Task to carry out => Using the listing below, copy exactly the lines from the one containing "#### Die Parallele zur Geisteswissenschaft" to the one containing "#### Die Vorbereitung der geistigen Forschung", both lines included, and no others.

Supplied records =>

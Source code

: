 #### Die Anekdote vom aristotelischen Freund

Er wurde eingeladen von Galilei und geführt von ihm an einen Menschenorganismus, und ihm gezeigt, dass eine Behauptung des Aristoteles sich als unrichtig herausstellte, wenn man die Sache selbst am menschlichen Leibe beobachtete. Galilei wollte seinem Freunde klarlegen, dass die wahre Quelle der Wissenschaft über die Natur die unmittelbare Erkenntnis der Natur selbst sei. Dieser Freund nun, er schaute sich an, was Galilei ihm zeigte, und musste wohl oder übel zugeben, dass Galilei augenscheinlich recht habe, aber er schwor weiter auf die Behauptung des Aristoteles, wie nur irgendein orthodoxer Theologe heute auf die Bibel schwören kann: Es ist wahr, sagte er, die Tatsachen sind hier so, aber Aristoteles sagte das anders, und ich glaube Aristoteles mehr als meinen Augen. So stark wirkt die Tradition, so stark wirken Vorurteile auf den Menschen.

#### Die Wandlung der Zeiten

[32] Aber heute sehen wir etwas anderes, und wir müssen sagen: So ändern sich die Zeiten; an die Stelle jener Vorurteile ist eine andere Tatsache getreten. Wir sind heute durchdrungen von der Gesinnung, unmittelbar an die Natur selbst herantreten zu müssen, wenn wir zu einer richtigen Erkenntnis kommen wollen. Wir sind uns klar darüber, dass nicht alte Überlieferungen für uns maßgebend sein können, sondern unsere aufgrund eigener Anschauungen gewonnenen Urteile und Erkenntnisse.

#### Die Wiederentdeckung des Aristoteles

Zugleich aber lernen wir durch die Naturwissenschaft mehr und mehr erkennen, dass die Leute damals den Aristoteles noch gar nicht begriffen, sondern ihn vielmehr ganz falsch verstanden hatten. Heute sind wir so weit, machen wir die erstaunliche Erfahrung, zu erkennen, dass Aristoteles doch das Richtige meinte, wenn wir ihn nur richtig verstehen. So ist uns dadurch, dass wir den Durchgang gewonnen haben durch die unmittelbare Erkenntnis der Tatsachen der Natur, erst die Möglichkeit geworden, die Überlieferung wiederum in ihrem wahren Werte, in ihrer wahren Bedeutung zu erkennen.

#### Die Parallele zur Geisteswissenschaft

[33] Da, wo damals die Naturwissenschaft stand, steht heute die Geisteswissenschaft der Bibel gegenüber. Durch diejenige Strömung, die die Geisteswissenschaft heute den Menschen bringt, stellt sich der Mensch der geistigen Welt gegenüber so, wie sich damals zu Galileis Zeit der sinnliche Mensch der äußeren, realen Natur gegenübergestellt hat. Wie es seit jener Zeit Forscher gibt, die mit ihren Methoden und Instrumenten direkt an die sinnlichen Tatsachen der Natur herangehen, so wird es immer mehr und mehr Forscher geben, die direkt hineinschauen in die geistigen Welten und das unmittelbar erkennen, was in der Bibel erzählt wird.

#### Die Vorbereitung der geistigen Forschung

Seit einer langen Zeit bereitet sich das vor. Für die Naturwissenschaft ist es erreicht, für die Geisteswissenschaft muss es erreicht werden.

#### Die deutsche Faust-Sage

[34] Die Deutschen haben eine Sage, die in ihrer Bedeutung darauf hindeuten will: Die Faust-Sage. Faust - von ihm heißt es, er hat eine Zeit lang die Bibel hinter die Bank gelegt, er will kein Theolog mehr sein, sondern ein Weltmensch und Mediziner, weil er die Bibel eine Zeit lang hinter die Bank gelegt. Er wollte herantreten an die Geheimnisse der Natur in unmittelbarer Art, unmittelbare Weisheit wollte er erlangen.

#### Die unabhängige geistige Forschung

Exercise response =>
#### Die Parallele zur Geisteswissenschaft

[33] Da, wo damals die Naturwissenschaft stand, steht heute die Geisteswissenschaft der Bibel gegenüber. Durch diejenige Strömung, die die Geisteswissenschaft heute den Menschen bringt, stellt sich der Mensch der geistigen Welt gegenüber so, wie sich damals zu Galileis Zeit der sinnliche Mensch der äußeren, realen Natur gegenübergestellt hat. Wie es seit jener Zeit Forscher gibt, die mit ihren Methoden und Instrumenten direkt an die sinnlichen Tatsachen der Natur herangehen, so wird es immer mehr und mehr Forscher geben, die direkt hineinschauen in die geistigen Welten und das unmittelbar erkennen, was in der Bibel erzählt wird.

#### Die Vorbereitung der geistigen Forschung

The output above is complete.